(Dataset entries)
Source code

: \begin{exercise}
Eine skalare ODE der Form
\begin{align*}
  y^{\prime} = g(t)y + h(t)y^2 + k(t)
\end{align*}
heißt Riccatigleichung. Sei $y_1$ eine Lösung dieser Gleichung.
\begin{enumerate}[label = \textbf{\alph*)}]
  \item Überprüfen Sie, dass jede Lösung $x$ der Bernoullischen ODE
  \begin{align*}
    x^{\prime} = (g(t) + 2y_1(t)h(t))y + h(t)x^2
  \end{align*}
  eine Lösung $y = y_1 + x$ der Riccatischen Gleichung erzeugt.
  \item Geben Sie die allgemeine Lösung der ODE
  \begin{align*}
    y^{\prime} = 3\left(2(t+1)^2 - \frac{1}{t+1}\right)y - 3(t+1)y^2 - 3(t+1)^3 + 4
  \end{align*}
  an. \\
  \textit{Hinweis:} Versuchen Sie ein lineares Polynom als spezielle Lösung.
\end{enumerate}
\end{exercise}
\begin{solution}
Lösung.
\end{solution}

...

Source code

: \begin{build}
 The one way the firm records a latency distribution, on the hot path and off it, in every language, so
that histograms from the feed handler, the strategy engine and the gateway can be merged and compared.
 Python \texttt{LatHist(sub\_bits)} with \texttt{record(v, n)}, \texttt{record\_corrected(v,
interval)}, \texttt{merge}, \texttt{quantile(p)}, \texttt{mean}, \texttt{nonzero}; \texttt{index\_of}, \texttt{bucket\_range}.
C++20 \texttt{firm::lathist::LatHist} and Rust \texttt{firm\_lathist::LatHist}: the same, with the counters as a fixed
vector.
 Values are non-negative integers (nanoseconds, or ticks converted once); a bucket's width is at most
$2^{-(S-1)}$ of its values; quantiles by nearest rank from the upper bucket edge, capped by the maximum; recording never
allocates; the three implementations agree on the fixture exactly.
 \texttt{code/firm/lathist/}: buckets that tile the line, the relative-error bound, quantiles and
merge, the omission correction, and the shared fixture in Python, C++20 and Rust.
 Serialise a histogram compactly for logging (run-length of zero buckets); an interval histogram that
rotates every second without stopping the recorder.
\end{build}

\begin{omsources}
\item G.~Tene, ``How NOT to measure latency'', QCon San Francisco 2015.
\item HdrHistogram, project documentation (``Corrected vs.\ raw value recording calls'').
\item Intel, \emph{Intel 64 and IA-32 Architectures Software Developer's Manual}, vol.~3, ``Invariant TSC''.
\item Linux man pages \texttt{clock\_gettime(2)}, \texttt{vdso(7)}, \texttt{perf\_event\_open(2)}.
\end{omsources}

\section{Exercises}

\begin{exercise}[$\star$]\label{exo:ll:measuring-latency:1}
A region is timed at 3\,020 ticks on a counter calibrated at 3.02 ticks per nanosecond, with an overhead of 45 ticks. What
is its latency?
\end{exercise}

→ **Description of the task**
The lines to extract from the data above begin with the line containing "that histograms from" and end with the line containing "value recording calls'').". Extract them exactly, including both.

→ **Answer to the exercise**
that histograms from the feed handler, the strategy engine and the gateway can be merged and compared.
 Python \texttt{LatHist(sub\_bits)} with \texttt{record(v, n)}, \texttt{record\_corrected(v,
interval)}, \texttt{merge}, \texttt{quantile(p)}, \texttt{mean}, \texttt{nonzero}; \texttt{index\_of}, \texttt{bucket\_range}.
C++20 \texttt{firm::lathist::LatHist} and Rust \texttt{firm\_lathist::LatHist}: the same, with the counters as a fixed
vector.
 Values are non-negative integers (nanoseconds, or ticks converted once); a bucket's width is at most
$2^{-(S-1)}$ of its values; quantiles by nearest rank from the upper bucket edge, capped by the maximum; recording never
allocates; the three implementations agree on the fixture exactly.
 \texttt{code/firm/lathist/}: buckets that tile the line, the relative-error bound, quantiles and
merge, the omission correction, and the shared fixture in Python, C++20 and Rust.
 Serialise a histogram compactly for logging (run-length of zero buckets); an interval histogram that
rotates every second without stopping the recorder.
\end{build}

\begin{omsources}
\item G.~Tene, ``How NOT to measure latency'', QCon San Francisco 2015.
\item HdrHistogram, project documentation (``Corrected vs.\ raw value recording calls'').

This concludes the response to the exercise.